:: WHAT TO WORK ON ::
Pull every line containing "demo" out of the listing below.
PROVIDED INFORMATION Block Start
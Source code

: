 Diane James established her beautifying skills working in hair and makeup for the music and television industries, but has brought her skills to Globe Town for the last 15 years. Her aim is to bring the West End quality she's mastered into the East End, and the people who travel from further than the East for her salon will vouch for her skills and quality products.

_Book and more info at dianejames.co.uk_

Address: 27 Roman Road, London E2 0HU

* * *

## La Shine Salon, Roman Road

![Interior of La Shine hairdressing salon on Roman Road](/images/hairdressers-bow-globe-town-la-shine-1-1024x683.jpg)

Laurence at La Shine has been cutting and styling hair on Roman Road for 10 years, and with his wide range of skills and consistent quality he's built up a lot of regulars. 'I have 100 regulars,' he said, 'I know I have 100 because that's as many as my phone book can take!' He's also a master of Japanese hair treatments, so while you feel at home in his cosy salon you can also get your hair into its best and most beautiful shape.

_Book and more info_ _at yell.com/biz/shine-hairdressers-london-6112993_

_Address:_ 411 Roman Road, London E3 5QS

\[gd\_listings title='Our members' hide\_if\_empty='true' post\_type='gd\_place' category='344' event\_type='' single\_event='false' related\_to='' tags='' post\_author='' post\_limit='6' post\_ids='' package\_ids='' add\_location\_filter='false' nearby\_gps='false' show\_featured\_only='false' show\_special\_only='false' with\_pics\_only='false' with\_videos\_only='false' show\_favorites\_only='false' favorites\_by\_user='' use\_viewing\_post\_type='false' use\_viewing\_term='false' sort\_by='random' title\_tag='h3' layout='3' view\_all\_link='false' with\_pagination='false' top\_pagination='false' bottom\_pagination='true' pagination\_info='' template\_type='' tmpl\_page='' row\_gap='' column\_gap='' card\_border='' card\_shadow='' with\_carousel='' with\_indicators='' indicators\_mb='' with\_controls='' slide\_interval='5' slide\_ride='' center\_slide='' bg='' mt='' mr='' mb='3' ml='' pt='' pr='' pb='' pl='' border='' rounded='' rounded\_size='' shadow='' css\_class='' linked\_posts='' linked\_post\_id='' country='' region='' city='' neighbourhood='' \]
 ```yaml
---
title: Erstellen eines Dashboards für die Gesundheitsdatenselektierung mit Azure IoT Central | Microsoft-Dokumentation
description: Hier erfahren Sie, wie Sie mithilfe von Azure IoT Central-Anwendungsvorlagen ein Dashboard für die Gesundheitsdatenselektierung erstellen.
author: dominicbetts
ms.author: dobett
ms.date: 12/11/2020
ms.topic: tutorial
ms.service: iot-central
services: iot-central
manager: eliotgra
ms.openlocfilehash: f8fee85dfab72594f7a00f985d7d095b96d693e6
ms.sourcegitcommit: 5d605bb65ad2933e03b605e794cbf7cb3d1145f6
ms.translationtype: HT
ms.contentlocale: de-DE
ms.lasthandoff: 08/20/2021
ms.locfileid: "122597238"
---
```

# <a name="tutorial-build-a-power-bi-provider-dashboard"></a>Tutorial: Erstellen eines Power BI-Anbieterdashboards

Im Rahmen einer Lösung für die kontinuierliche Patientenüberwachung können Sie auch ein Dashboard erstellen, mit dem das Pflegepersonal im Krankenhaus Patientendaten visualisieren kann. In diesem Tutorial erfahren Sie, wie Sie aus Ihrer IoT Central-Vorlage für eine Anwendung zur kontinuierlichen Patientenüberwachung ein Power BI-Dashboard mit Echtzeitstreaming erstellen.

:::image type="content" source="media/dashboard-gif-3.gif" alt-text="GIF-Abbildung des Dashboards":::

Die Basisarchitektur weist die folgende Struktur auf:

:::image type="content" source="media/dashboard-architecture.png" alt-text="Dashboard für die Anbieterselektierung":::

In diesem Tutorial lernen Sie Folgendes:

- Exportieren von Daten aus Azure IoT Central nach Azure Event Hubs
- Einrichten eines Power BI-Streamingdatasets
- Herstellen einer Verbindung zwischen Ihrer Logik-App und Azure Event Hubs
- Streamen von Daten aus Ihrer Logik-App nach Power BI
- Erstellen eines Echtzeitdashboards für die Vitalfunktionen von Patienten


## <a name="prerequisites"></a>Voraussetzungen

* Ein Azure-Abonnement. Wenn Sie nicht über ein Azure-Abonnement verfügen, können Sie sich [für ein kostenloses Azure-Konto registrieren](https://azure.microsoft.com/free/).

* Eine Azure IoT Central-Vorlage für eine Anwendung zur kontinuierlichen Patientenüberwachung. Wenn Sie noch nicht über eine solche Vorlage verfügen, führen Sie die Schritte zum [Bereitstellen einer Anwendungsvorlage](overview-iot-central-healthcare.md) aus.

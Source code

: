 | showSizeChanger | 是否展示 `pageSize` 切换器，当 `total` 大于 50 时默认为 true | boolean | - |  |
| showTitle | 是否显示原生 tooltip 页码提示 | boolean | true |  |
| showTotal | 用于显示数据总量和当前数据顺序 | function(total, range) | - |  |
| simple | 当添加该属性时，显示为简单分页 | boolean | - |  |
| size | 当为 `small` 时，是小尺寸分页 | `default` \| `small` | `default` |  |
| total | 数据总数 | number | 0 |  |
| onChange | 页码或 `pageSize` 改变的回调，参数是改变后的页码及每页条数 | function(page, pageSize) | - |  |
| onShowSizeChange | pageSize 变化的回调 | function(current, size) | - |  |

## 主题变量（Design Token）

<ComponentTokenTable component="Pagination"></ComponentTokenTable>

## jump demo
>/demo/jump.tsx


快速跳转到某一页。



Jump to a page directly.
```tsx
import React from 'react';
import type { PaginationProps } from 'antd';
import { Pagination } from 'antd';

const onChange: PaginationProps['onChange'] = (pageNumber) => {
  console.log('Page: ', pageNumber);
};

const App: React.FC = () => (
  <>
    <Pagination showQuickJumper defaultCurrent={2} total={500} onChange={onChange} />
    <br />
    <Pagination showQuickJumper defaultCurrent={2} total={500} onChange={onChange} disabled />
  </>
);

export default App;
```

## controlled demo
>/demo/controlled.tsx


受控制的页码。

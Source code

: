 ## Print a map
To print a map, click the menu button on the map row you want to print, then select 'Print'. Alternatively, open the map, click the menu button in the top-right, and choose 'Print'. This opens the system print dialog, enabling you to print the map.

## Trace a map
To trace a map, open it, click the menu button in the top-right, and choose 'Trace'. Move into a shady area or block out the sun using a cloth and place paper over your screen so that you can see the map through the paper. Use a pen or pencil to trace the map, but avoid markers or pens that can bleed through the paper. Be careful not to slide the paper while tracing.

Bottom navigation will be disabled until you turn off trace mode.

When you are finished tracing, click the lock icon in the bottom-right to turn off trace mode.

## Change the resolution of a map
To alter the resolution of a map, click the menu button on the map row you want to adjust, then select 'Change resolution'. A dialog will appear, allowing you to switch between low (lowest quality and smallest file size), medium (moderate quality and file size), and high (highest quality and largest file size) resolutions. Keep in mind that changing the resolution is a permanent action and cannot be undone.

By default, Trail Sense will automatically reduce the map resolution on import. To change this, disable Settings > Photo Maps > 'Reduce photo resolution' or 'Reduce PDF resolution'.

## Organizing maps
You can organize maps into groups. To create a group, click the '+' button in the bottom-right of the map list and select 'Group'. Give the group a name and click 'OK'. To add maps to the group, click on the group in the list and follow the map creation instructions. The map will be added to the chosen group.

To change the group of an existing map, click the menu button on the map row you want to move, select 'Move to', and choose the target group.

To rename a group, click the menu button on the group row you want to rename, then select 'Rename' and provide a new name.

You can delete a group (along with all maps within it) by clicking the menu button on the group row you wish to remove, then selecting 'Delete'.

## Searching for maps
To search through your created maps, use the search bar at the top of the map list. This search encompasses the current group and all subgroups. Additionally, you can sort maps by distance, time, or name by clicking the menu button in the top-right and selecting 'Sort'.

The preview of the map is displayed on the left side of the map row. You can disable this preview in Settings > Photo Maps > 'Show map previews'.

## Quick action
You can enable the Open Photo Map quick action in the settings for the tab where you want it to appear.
PROVIDED INFORMATION Block End
:: RESPONSE AREA ::
## jump demo
>/demo/jump.tsx
## controlled demo
>/demo/controlled.tsx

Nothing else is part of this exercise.